Top of Source material

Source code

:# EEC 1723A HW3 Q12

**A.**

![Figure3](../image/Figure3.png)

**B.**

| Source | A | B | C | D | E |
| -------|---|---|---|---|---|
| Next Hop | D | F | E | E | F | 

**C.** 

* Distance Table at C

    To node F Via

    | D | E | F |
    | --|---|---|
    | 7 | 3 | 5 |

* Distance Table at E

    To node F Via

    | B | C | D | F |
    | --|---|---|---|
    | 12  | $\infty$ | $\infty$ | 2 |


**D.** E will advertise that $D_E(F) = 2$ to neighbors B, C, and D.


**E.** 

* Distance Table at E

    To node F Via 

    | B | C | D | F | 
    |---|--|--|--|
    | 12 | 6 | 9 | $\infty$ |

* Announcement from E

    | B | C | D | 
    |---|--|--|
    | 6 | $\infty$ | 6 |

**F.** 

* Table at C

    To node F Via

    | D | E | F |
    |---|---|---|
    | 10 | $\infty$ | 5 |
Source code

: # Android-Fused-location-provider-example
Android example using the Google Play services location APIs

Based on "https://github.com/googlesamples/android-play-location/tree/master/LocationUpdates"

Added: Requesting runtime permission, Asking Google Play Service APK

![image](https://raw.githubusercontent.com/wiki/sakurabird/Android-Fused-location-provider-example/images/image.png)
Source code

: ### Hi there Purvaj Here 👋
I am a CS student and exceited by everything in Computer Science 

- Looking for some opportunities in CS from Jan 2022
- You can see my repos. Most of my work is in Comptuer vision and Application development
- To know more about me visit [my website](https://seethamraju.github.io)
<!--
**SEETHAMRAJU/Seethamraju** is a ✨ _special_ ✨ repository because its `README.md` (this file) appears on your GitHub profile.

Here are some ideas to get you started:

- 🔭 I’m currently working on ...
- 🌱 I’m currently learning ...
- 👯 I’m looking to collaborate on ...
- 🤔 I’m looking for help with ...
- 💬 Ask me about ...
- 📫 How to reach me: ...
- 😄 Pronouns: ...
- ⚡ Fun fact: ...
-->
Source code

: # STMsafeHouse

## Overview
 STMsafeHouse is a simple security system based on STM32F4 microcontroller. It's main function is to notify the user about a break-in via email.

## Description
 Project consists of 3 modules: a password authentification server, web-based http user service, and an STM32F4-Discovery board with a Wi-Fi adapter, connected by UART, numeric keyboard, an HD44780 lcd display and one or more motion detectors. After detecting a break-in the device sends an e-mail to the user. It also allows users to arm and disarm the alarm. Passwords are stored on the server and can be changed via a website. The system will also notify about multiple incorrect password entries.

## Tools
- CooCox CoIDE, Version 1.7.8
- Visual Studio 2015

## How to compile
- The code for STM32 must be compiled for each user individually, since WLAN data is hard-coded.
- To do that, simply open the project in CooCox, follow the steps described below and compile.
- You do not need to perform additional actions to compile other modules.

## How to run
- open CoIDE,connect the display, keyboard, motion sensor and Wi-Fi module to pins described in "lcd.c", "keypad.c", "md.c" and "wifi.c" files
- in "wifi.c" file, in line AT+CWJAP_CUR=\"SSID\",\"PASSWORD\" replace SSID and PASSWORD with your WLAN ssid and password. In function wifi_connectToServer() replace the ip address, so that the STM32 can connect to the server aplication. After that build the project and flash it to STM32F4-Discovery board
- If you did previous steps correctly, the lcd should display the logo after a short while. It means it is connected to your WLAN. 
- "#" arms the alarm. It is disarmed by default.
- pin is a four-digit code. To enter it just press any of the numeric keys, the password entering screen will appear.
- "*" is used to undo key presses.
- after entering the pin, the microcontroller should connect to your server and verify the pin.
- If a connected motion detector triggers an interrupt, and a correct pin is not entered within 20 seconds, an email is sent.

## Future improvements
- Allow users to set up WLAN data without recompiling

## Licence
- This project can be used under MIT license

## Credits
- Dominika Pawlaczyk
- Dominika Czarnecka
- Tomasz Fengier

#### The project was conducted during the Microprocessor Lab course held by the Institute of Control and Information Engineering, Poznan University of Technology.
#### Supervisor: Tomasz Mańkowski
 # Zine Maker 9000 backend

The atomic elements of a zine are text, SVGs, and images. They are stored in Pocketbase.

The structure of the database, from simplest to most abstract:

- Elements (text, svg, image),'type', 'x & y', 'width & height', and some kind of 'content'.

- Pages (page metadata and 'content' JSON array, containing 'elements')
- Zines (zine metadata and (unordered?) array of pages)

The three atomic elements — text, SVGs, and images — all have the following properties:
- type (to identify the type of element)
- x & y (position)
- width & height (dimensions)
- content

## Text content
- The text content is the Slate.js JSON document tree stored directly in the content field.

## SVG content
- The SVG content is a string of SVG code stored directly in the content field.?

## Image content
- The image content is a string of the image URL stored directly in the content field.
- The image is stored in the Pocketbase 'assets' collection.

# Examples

Bottom of Source material

If a line in the records contains "entering", report it.

- pin is a four-digit code. To enter it just press any of the numeric keys, the password entering screen will appear.
- after entering the pin, the microcontroller should connect to your server and verify the pin.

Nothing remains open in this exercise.